The Great Purge

October 24, 2014

We’ll be posting fairly regularly on topics related to economic discipleship and living more justly. In some cases, these blog posts will share our lives and struggles associated with economic justice. We are not writing from the perspective of having all the answers. Our goal is to inspire discussion and encourage thoughtful action in community through storytelling. We’d love to hear your thoughts on Facebook and Twitter.

By Christa

After going through BFJN’s Lazarus at the Gate curriculum with a group several years ago, I began to look at buying new things differently than I had before. I had become accustomed for a few years, as my income increased, to making small, fun purchases whenever I wanted something—new nail polish when I went to the drugstore, new earrings when I was out buying a birthday gift, a new shirt when I picked up cat litter at target. I had basically stopped thinking about these buying urges, enjoying the short “high” that comes with small or large-scale consumption.
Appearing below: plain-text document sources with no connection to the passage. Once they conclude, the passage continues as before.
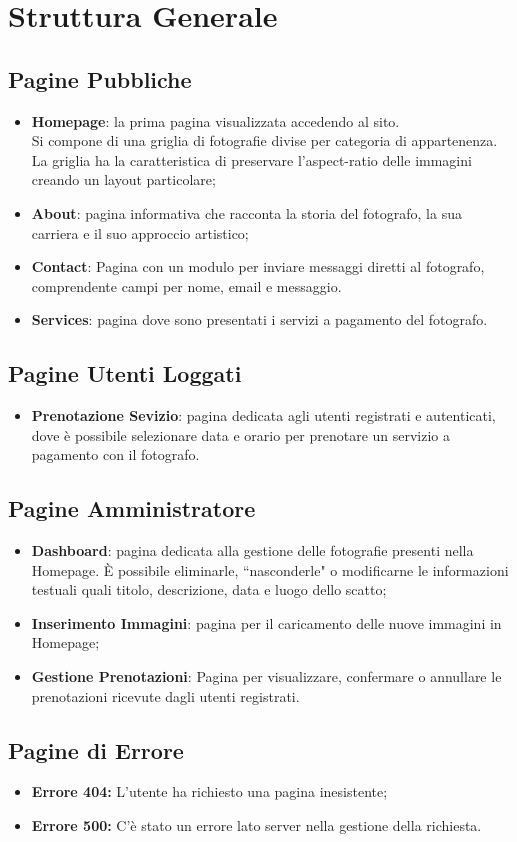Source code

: \section{Struttura Generale}
\subsection{Pagine Pubbliche}
\begin{itemize}
    \item \textbf{Homepage}: la prima pagina visualizzata accedendo al sito.\\
    Si compone di una griglia di fotografie divise per categoria di appartenenza. La griglia ha la caratteristica di preservare l'aspect-ratio delle immagini creando un layout particolare;
    \item \textbf{About}: pagina informativa che racconta la storia del fotografo, la sua carriera e il suo approccio artistico;
    \item \textbf{Contact}: Pagina con un modulo per inviare messaggi diretti al fotografo, comprendente campi per nome, email e messaggio.
    \item \textbf{Services}: pagina dove sono presentati i servizi a pagamento del fotografo.
\end{itemize}

\subsection{Pagine Utenti Loggati}
\begin{itemize}
\item \textbf{Prenotazione Sevizio}: pagina dedicata agli utenti registrati e autenticati, dove \`e possibile selezionare data e orario per prenotare un servizio a pagamento con il fotografo.
\end{itemize}

\subsection{Pagine Amministratore}
\begin{itemize}
\item \textbf{Dashboard}: pagina dedicata alla gestione delle fotografie presenti nella Homepage. \`E possibile eliminarle, ``nasconderle" o modificarne le informazioni testuali quali titolo, descrizione, data e luogo dello scatto;
\item \textbf{Inserimento Immagini}: pagina per il caricamento delle nuove immagini in Homepage;
\item \textbf{Gestione Prenotazioni}: Pagina per visualizzare, confermare o annullare le prenotazioni ricevute dagli utenti registrati.
\end{itemize}

\subsection{Pagine di Errore}
\begin{itemize}
    \item \textbf{Errore 404:} L'utente ha richiesto una pagina inesistente;
    \item \textbf{Errore 500:} C'\`e stato un errore lato server nella gestione della richiesta.
\end{itemize}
Living and growing older bring change, and as I step back it is interesting to me that I had relaxed into these patterns. This was decidedly nota practice I had regularly allowed myself at earlier in my life. After graduating from college,I took a job in a very low-income neighborhood in Buffalo, New York, running after-school programs for at-risk children and teenagers. I lived in the neighborhood, spending time with kids and their families. The organization I worked for didn’t have much money, and I certainly wasn’t involved in the work to get rich. My income was very little, and I watched every cent.

I was also convicted by the life and writings of Dorothy Day, co-founder of the Catholic Worker Movement, whose name graces hundreds of soup kitchens across the country. I resonated with her words and ideas around voluntary poverty, living with and among the poor as a means of finding and reflecting Christ. How could I understand or relate to the children and families I served if I didn’t even try to understand the fear and vulnerability associated with having little money? I wanted to live simply. Or more accurately, I wanted to wantto live simply. Because even then, the desire to buy whatever I wanted was strong, and I was limited in my consumption mainly by my lack of income.
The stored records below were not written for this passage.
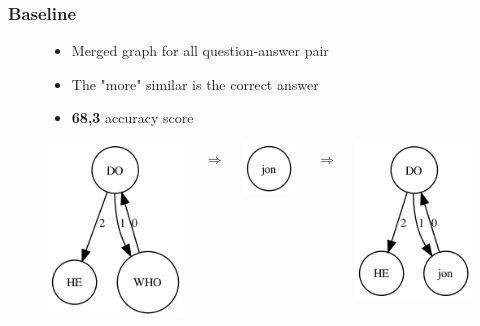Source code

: \documentclass[bigger]{beamer}
\begin{document}
\begin{frame}
    \frametitle{Baseline}
    \begin{figure}
        \centering
        \small
            \begin{itemize}
				\item Merged graph for all question-answer pair
				\item The "more" similar is the correct answer
				\item \textbf{68,3} accuracy score
			\end{itemize}
            \begin{columns}
				\begin{column}{0.2\textwidth}
					\pause \includegraphics[scale=0.5]{pics/didit.png}
				\end{column}
				\begin{column}{0.2\textwidth}
				\pause \[\Rightarrow\]
				\end{column}
				\begin{column}{0.2\textwidth}
					\pause \includegraphics[scale=0.5]{pics/jon.png}
				\end{column}
				\begin{column}{0.2\textwidth}
					\pause \[\Rightarrow\]
				\end{column}
				\begin{column}{0.3\textwidth}
				\pause \includegraphics[scale=0.5]{pics/jondid.png}
				\end{column}
			\end{columns}
        \label{fig:method}
        \end{figure}
\end{frame}
\end{document}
This time around, with another decade of experience behind me, my thinking is different. I was sitting in my kitchen at some point after finishing the Lazarus group, and the amount of stuff that surrounded me–the pilling sweaters and broken earrings, the kitchen utensils I had doubles of just in case, the bottles of nail polish when I rarely paint my nails– began to feel heavy. I wanted to be surrounded by only things I loved or things that were useful, and I wanted to avoid buying items that contributed to a system of exploitation and oppression. I began to crave simplicity, at least the simplicity of having less stuff.

And so I started to purge. My husband and I went through every kitchen gadget, plate, cup, and utensil and kept only the most beautiful and useful. We went through clothes, books, furniture, sports equipment and tried to stop imagining “what-if” scenarios – what if I need this again someday? What if I end up regretting giving it away? We ended up with a full cargo van-load of things to give away.

I’ve never missed the stuff, any of it. All I felt and continue to feel is relief, and a sort of vigilance against allowing it all to return. But all of these thoughts and actions are still in progress. I find myself sometimes walking toward the nail polish at CVS, or considering a kitchen utensil at the grocery store. Just thinking about the urges, though, rather than blindly following them, is a step toward living more justly.